Why you should use talloc for your next project

Memory management is hard. This is one of the first things a programmer learns (usually by trial and much error) when they leave academia and get out into the real world. It is very easy to make mistakes when managing memory, especially when a particular piece of data needs to live beyond the life of the function that created it. It can become difficult to know when the memory is safe to destroy, as well as when it is optimal to destroy it.

In standard C, a programmer would use malloc() and free() to manage their memory. The problem with this is that every section of memory is allocated independently. There are no inherent relationships between bits of data. The programmer is required to maintain any relationships between data in their own code.

Enter talloc, which is a hierarchical memory-management tool wrapped around C’s malloc(). The basics of talloc are easy to pick up. With talloc, you have the option of declaring that the memory you are allocating is a child of another piece of memory. The advantage to this approach is that calling talloc_free() on any piece of talloc-allocated memory will not only delete that memory, but will recursively descend through any children of that memory and free them first.

To provide a trivial example, consider that you wanted to create a new struct containing student data:

struct student {
   char *name;

In a traditional C approach, you would allocate memory for a new student in this manner:

student1 = malloc(sizeof(struct student));
student1->name = strdup("steve");

and would sometime later be freed with:


That works fine in the trivial case, but start considering what happens when you have much more complicated data structures. It becomes a challenge to ensure that you free all memory in the proper order so as to ensure that you don’t leave any dangling memory behind. Traditionally, this would be done by creating a cleanup function for your structure. Internally, this cleanup function would recursively call the cleanup functions for every subordinate structure, until finally it removed the toplevel memory.

The problem with this approach is that it requires the creation and maintenance of large numbers of cleanup functions.

The same problem with talloc is markedly simpler.

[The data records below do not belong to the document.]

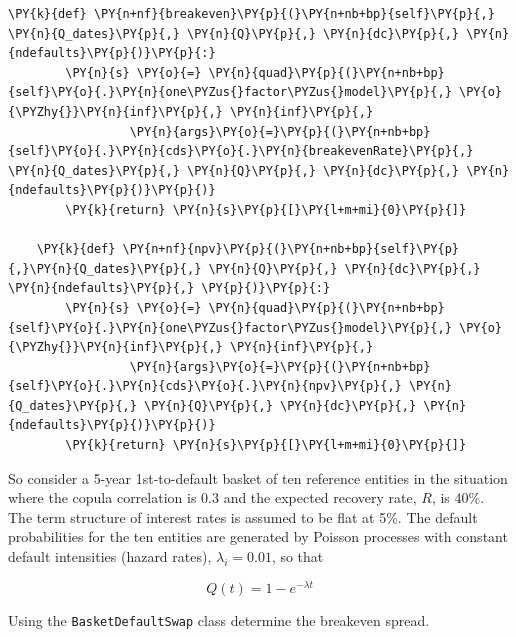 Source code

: \begin{tcolorbox}[breakable, size=fbox, boxrule=1pt, pad at break*=1mm,colback=cellbackground, colframe=cellborder]
\begin{Verbatim}[commandchars=\\\{\}]
    \PY{k}{def} \PY{n+nf}{breakeven}\PY{p}{(}\PY{n+nb+bp}{self}\PY{p}{,} \PY{n}{Q_dates}\PY{p}{,} \PY{n}{Q}\PY{p}{,} \PY{n}{dc}\PY{p}{,} \PY{n}{ndefaults}\PY{p}{)}\PY{p}{:}
        \PY{n}{s} \PY{o}{=} \PY{n}{quad}\PY{p}{(}\PY{n+nb+bp}{self}\PY{o}{.}\PY{n}{one\PYZus{}factor\PYZus{}model}\PY{p}{,} \PY{o}{\PYZhy{}}\PY{n}{inf}\PY{p}{,} \PY{n}{inf}\PY{p}{,} 
                 \PY{n}{args}\PY{o}{=}\PY{p}{(}\PY{n+nb+bp}{self}\PY{o}{.}\PY{n}{cds}\PY{o}{.}\PY{n}{breakevenRate}\PY{p}{,} \PY{n}{Q_dates}\PY{p}{,} \PY{n}{Q}\PY{p}{,} \PY{n}{dc}\PY{p}{,} \PY{n}{ndefaults}\PY{p}{)}\PY{p}{)}
        \PY{k}{return} \PY{n}{s}\PY{p}{[}\PY{l+m+mi}{0}\PY{p}{]}
		
    \PY{k}{def} \PY{n+nf}{npv}\PY{p}{(}\PY{n+nb+bp}{self}\PY{p}{,}\PY{n}{Q_dates}\PY{p}{,} \PY{n}{Q}\PY{p}{,} \PY{n}{dc}\PY{p}{,} \PY{n}{ndefaults}\PY{p}{,} \PY{p}{)}\PY{p}{:}
        \PY{n}{s} \PY{o}{=} \PY{n}{quad}\PY{p}{(}\PY{n+nb+bp}{self}\PY{o}{.}\PY{n}{one\PYZus{}factor\PYZus{}model}\PY{p}{,} \PY{o}{\PYZhy{}}\PY{n}{inf}\PY{p}{,} \PY{n}{inf}\PY{p}{,} 
                 \PY{n}{args}\PY{o}{=}\PY{p}{(}\PY{n+nb+bp}{self}\PY{o}{.}\PY{n}{cds}\PY{o}{.}\PY{n}{npv}\PY{p}{,} \PY{n}{Q_dates}\PY{p}{,} \PY{n}{Q}\PY{p}{,} \PY{n}{dc}\PY{p}{,} \PY{n}{ndefaults}\PY{p}{)}\PY{p}{)}
        \PY{k}{return} \PY{n}{s}\PY{p}{[}\PY{l+m+mi}{0}\PY{p}{]}        
\end{Verbatim}
\end{tcolorbox}

So consider a 5-year 1st-to-default basket of ten
reference entities in the situation where the copula correlation is 0.3
and the expected recovery rate, \(R\), is \(40\%\). The term structure
of interest rates is assumed to be flat at 5\%. The default
probabilities for the ten entities are generated by Poisson processes
with constant default intensities (hazard rates), \(\lambda_i=0.01\), so that

\[ Q(t) = 1 - e^{-\lambda t} \]

Using the \texttt{BasketDefaultSwap} class determine the breakeven spread.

student1 = talloc(NULL, struct student);
student1->name = talloc_strdup(student1, "Steve");

Later, the struct can be freed with the single command:


Now, in the trivial case this doesn’t look terribly impressive, but try considering when you have nested structs, structs containing large numbers of strings, etc.  talloc_free(<toplevel>) will recursively clean up all of the child memory. No need to write complicated cleanup scripts to ensure that the memory is all gone.

Furthermore, talloc makes it very easy to abort the changes in a function. For example, partway through a complicated function, a fatal error occurs. In a traditional model, one would now need to examine all the memory that has been allocated thus far in the function and free it. A cleanup function may not be of any help here, as it would expect a fully-constructed structure to remove. With talloc, you simply need to delete the parent context and you’ll be certain to know that it will be completely cleaned up, regardless of its partially-constructed state.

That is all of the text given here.